RECORD EXCERPTS -
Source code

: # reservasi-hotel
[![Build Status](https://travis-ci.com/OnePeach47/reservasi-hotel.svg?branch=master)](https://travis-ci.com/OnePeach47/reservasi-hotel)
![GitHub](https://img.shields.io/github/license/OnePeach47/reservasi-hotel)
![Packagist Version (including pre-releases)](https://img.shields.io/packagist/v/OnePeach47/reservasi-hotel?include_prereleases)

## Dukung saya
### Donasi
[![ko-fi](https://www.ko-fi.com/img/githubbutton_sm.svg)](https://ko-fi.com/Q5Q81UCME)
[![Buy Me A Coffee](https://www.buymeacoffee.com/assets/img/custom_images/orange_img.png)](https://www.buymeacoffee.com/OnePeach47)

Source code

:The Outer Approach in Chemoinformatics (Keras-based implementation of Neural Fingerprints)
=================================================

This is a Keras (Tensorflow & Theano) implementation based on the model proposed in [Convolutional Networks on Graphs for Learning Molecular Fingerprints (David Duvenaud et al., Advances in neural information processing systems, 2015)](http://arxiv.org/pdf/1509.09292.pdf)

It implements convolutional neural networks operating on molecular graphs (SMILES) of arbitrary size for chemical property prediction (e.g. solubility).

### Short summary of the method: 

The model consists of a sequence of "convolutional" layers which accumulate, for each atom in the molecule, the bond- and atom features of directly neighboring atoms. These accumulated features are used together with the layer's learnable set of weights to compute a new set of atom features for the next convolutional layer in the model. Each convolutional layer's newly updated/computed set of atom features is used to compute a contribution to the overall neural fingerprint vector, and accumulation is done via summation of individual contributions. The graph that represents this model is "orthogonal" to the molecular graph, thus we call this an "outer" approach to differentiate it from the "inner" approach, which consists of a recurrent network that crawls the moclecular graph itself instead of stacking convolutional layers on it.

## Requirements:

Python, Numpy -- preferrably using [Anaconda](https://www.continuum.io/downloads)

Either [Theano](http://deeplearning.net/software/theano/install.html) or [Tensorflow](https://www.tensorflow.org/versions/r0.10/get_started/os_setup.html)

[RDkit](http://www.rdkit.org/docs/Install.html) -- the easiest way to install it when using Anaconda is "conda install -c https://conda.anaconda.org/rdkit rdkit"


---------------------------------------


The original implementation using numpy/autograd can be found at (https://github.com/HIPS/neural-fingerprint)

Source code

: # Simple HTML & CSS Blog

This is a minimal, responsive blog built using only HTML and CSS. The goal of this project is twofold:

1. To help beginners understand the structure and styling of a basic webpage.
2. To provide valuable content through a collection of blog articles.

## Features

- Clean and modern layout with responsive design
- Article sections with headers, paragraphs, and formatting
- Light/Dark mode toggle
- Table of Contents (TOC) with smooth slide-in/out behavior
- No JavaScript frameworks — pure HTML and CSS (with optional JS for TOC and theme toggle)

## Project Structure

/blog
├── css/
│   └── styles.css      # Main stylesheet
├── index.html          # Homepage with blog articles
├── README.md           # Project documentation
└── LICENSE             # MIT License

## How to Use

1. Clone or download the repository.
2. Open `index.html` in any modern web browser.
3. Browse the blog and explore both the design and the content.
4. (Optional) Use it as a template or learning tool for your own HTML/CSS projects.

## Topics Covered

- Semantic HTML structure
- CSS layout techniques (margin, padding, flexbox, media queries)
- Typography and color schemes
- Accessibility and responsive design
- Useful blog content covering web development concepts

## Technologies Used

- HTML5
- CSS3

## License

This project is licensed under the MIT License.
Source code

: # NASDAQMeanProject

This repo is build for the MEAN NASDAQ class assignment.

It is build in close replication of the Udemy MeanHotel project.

PROBLEM TO SOLVE -
All entries should be given again precisely as they appear above.

WRITTEN RESPONSE -
Source code

: # reservasi-hotel
[![Build Status](https://travis-ci.com/OnePeach47/reservasi-hotel.svg?branch=master)](https://travis-ci.com/OnePeach47/reservasi-hotel)
![GitHub](https://img.shields.io/github/license/OnePeach47/reservasi-hotel)
![Packagist Version (including pre-releases)](https://img.shields.io/packagist/v/OnePeach47/reservasi-hotel?include_prereleases)

## Dukung saya
### Donasi
[![ko-fi](https://www.ko-fi.com/img/githubbutton_sm.svg)](https://ko-fi.com/Q5Q81UCME)
[![Buy Me A Coffee](https://www.buymeacoffee.com/assets/img/custom_images/orange_img.png)](https://www.buymeacoffee.com/OnePeach47)

Source code

:The Outer Approach in Chemoinformatics (Keras-based implementation of Neural Fingerprints)
=================================================

This is a Keras (Tensorflow & Theano) implementation based on the model proposed in [Convolutional Networks on Graphs for Learning Molecular Fingerprints (David Duvenaud et al., Advances in neural information processing systems, 2015)](http://arxiv.org/pdf/1509.09292.pdf)

It implements convolutional neural networks operating on molecular graphs (SMILES) of arbitrary size for chemical property prediction (e.g. solubility).

### Short summary of the method: 

The model consists of a sequence of "convolutional" layers which accumulate, for each atom in the molecule, the bond- and atom features of directly neighboring atoms. These accumulated features are used together with the layer's learnable set of weights to compute a new set of atom features for the next convolutional layer in the model. Each convolutional layer's newly updated/computed set of atom features is used to compute a contribution to the overall neural fingerprint vector, and accumulation is done via summation of individual contributions. The graph that represents this model is "orthogonal" to the molecular graph, thus we call this an "outer" approach to differentiate it from the "inner" approach, which consists of a recurrent network that crawls the moclecular graph itself instead of stacking convolutional layers on it.

## Requirements:

Python, Numpy -- preferrably using [Anaconda](https://www.continuum.io/downloads)

Either [Theano](http://deeplearning.net/software/theano/install.html) or [Tensorflow](https://www.tensorflow.org/versions/r0.10/get_started/os_setup.html)

[RDkit](http://www.rdkit.org/docs/Install.html) -- the easiest way to install it when using Anaconda is "conda install -c https://conda.anaconda.org/rdkit rdkit"


---------------------------------------


The original implementation using numpy/autograd can be found at (https://github.com/HIPS/neural-fingerprint)

Source code

: # Simple HTML & CSS Blog

This is a minimal, responsive blog built using only HTML and CSS. The goal of this project is twofold:

1. To help beginners understand the structure and styling of a basic webpage.
2. To provide valuable content through a collection of blog articles.

## Features

- Clean and modern layout with responsive design
- Article sections with headers, paragraphs, and formatting
- Light/Dark mode toggle
- Table of Contents (TOC) with smooth slide-in/out behavior
- No JavaScript frameworks — pure HTML and CSS (with optional JS for TOC and theme toggle)

## Project Structure

/blog
├── css/
│   └── styles.css      # Main stylesheet
├── index.html          # Homepage with blog articles
├── README.md           # Project documentation
└── LICENSE             # MIT License

## How to Use

1. Clone or download the repository.
2. Open `index.html` in any modern web browser.
3. Browse the blog and explore both the design and the content.
4. (Optional) Use it as a template or learning tool for your own HTML/CSS projects.

## Topics Covered

- Semantic HTML structure
- CSS layout techniques (margin, padding, flexbox, media queries)
- Typography and color schemes
- Accessibility and responsive design
- Useful blog content covering web development concepts

## Technologies Used

- HTML5
- CSS3

## License

This project is licensed under the MIT License.
Source code

: # NASDAQMeanProject

This repo is build for the MEAN NASDAQ class assignment.

It is build in close replication of the Udemy MeanHotel project.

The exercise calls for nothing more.